SUPPLIED DATA
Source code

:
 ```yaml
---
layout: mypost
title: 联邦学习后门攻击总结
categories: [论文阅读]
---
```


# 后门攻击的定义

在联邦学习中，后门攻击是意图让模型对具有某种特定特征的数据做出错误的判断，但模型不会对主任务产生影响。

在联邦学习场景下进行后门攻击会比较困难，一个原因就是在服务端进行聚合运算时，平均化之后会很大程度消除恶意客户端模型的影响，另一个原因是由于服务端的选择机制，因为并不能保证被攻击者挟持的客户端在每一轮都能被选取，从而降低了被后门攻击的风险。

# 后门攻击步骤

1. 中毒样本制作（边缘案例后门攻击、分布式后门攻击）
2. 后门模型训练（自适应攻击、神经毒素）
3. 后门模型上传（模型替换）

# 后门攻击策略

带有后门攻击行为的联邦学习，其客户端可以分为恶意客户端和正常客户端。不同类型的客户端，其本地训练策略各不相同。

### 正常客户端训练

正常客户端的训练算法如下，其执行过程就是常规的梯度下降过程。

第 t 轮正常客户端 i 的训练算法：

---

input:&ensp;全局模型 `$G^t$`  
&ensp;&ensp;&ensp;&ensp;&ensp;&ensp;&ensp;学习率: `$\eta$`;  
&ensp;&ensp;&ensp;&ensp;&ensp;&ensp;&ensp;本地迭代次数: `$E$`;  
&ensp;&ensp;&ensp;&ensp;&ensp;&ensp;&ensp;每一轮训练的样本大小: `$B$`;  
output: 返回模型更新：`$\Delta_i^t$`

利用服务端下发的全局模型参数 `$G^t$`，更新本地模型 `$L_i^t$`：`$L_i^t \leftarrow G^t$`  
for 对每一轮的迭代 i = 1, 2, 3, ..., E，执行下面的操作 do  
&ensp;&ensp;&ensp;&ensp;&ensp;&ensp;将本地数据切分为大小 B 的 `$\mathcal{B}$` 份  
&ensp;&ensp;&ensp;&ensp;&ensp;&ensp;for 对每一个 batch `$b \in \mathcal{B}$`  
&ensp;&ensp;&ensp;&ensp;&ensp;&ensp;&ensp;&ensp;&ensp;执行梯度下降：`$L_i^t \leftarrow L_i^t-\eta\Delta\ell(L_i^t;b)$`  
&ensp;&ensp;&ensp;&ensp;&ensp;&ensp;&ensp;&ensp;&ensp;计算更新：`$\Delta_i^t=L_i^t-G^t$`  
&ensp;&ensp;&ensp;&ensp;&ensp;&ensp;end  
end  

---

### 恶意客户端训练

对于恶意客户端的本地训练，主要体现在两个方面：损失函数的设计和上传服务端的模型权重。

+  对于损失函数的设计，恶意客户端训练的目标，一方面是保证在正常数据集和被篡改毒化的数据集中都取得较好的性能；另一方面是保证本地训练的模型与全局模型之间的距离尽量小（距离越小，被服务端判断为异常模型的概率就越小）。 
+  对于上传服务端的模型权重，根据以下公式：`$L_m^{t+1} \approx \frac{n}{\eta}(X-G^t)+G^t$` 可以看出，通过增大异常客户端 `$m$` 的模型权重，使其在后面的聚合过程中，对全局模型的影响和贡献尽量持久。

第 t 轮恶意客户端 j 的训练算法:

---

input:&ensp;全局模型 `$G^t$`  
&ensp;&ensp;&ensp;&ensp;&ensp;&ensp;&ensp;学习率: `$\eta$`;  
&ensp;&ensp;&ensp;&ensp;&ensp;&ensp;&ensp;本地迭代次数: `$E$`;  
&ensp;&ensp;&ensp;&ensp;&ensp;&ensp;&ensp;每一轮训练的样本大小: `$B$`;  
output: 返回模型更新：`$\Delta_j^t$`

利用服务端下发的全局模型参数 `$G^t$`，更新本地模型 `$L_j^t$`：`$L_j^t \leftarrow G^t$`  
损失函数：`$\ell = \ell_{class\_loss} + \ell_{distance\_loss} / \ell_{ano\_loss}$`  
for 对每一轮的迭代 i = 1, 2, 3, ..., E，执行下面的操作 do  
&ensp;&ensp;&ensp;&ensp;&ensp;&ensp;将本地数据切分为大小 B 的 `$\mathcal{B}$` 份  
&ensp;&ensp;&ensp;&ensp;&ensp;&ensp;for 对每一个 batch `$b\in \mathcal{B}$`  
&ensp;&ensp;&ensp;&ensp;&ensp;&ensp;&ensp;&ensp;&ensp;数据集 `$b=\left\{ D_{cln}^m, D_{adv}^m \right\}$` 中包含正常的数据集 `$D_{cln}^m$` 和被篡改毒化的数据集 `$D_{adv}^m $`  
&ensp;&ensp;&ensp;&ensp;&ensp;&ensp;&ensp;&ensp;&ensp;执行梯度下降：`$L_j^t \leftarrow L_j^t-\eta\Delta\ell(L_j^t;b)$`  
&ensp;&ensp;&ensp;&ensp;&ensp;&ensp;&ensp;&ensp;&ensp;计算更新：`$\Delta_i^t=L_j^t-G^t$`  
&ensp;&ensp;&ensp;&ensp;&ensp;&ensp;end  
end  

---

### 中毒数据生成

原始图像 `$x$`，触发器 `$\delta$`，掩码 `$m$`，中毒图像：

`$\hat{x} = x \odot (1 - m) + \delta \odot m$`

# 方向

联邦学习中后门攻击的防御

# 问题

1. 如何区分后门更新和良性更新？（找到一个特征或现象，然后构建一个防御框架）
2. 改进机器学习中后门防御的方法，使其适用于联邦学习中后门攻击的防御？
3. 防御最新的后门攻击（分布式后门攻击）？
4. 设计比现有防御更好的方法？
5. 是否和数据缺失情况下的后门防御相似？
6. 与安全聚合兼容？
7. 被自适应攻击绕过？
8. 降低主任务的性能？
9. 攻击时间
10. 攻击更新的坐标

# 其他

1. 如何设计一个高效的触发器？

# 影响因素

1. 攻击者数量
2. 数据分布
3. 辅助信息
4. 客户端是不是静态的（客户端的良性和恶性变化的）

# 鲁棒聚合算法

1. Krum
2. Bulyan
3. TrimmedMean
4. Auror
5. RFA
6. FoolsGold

TASK DETAILS
Your task is to write out every record exactly.

TASK OUTPUT
Source code

:
 ```yaml
---
layout: mypost
title: 联邦学习后门攻击总结
categories: [论文阅读]
---
```


# 后门攻击的定义

在联邦学习中，后门攻击是意图让模型对具有某种特定特征的数据做出错误的判断，但模型不会对主任务产生影响。

在联邦学习场景下进行后门攻击会比较困难，一个原因就是在服务端进行聚合运算时，平均化之后会很大程度消除恶意客户端模型的影响，另一个原因是由于服务端的选择机制，因为并不能保证被攻击者挟持的客户端在每一轮都能被选取，从而降低了被后门攻击的风险。

# 后门攻击步骤

1. 中毒样本制作（边缘案例后门攻击、分布式后门攻击）
2. 后门模型训练（自适应攻击、神经毒素）
3. 后门模型上传（模型替换）

# 后门攻击策略

带有后门攻击行为的联邦学习，其客户端可以分为恶意客户端和正常客户端。不同类型的客户端，其本地训练策略各不相同。

### 正常客户端训练

正常客户端的训练算法如下，其执行过程就是常规的梯度下降过程。

第 t 轮正常客户端 i 的训练算法：

---

input:&ensp;全局模型 `$G^t$`  
&ensp;&ensp;&ensp;&ensp;&ensp;&ensp;&ensp;学习率: `$\eta$`;  
&ensp;&ensp;&ensp;&ensp;&ensp;&ensp;&ensp;本地迭代次数: `$E$`;  
&ensp;&ensp;&ensp;&ensp;&ensp;&ensp;&ensp;每一轮训练的样本大小: `$B$`;  
output: 返回模型更新：`$\Delta_i^t$`

利用服务端下发的全局模型参数 `$G^t$`，更新本地模型 `$L_i^t$`：`$L_i^t \leftarrow G^t$`  
for 对每一轮的迭代 i = 1, 2, 3, ..., E，执行下面的操作 do  
&ensp;&ensp;&ensp;&ensp;&ensp;&ensp;将本地数据切分为大小 B 的 `$\mathcal{B}$` 份  
&ensp;&ensp;&ensp;&ensp;&ensp;&ensp;for 对每一个 batch `$b \in \mathcal{B}$`  
&ensp;&ensp;&ensp;&ensp;&ensp;&ensp;&ensp;&ensp;&ensp;执行梯度下降：`$L_i^t \leftarrow L_i^t-\eta\Delta\ell(L_i^t;b)$`  
&ensp;&ensp;&ensp;&ensp;&ensp;&ensp;&ensp;&ensp;&ensp;计算更新：`$\Delta_i^t=L_i^t-G^t$`  
&ensp;&ensp;&ensp;&ensp;&ensp;&ensp;end  
end  

---

### 恶意客户端训练

对于恶意客户端的本地训练，主要体现在两个方面：损失函数的设计和上传服务端的模型权重。

+  对于损失函数的设计，恶意客户端训练的目标，一方面是保证在正常数据集和被篡改毒化的数据集中都取得较好的性能；另一方面是保证本地训练的模型与全局模型之间的距离尽量小（距离越小，被服务端判断为异常模型的概率就越小）。 
+  对于上传服务端的模型权重，根据以下公式：`$L_m^{t+1} \approx \frac{n}{\eta}(X-G^t)+G^t$` 可以看出，通过增大异常客户端 `$m$` 的模型权重，使其在后面的聚合过程中，对全局模型的影响和贡献尽量持久。

第 t 轮恶意客户端 j 的训练算法:

---

input:&ensp;全局模型 `$G^t$`  
&ensp;&ensp;&ensp;&ensp;&ensp;&ensp;&ensp;学习率: `$\eta$`;  
&ensp;&ensp;&ensp;&ensp;&ensp;&ensp;&ensp;本地迭代次数: `$E$`;  
&ensp;&ensp;&ensp;&ensp;&ensp;&ensp;&ensp;每一轮训练的样本大小: `$B$`;  
output: 返回模型更新：`$\Delta_j^t$`

利用服务端下发的全局模型参数 `$G^t$`，更新本地模型 `$L_j^t$`：`$L_j^t \leftarrow G^t$`  
损失函数：`$\ell = \ell_{class\_loss} + \ell_{distance\_loss} / \ell_{ano\_loss}$`  
for 对每一轮的迭代 i = 1, 2, 3, ..., E，执行下面的操作 do  
&ensp;&ensp;&ensp;&ensp;&ensp;&ensp;将本地数据切分为大小 B 的 `$\mathcal{B}$` 份  
&ensp;&ensp;&ensp;&ensp;&ensp;&ensp;for 对每一个 batch `$b\in \mathcal{B}$`  
&ensp;&ensp;&ensp;&ensp;&ensp;&ensp;&ensp;&ensp;&ensp;数据集 `$b=\left\{ D_{cln}^m, D_{adv}^m \right\}$` 中包含正常的数据集 `$D_{cln}^m$` 和被篡改毒化的数据集 `$D_{adv}^m $`  
&ensp;&ensp;&ensp;&ensp;&ensp;&ensp;&ensp;&ensp;&ensp;执行梯度下降：`$L_j^t \leftarrow L_j^t-\eta\Delta\ell(L_j^t;b)$`  
&ensp;&ensp;&ensp;&ensp;&ensp;&ensp;&ensp;&ensp;&ensp;计算更新：`$\Delta_i^t=L_j^t-G^t$`  
&ensp;&ensp;&ensp;&ensp;&ensp;&ensp;end  
end  

---

### 中毒数据生成

原始图像 `$x$`，触发器 `$\delta$`，掩码 `$m$`，中毒图像：

`$\hat{x} = x \odot (1 - m) + \delta \odot m$`

# 方向

联邦学习中后门攻击的防御

# 问题

1. 如何区分后门更新和良性更新？（找到一个特征或现象，然后构建一个防御框架）
2. 改进机器学习中后门防御的方法，使其适用于联邦学习中后门攻击的防御？
3. 防御最新的后门攻击（分布式后门攻击）？
4. 设计比现有防御更好的方法？
5. 是否和数据缺失情况下的后门防御相似？
6. 与安全聚合兼容？
7. 被自适应攻击绕过？
8. 降低主任务的性能？
9. 攻击时间
10. 攻击更新的坐标

# 其他

1. 如何设计一个高效的触发器？

# 影响因素

1. 攻击者数量
2. 数据分布
3. 辅助信息
4. 客户端是不是静态的（客户端的良性和恶性变化的）

# 鲁棒聚合算法

1. Krum
2. Bulyan
3. TrimmedMean
4. Auror
5. RFA
6. FoolsGold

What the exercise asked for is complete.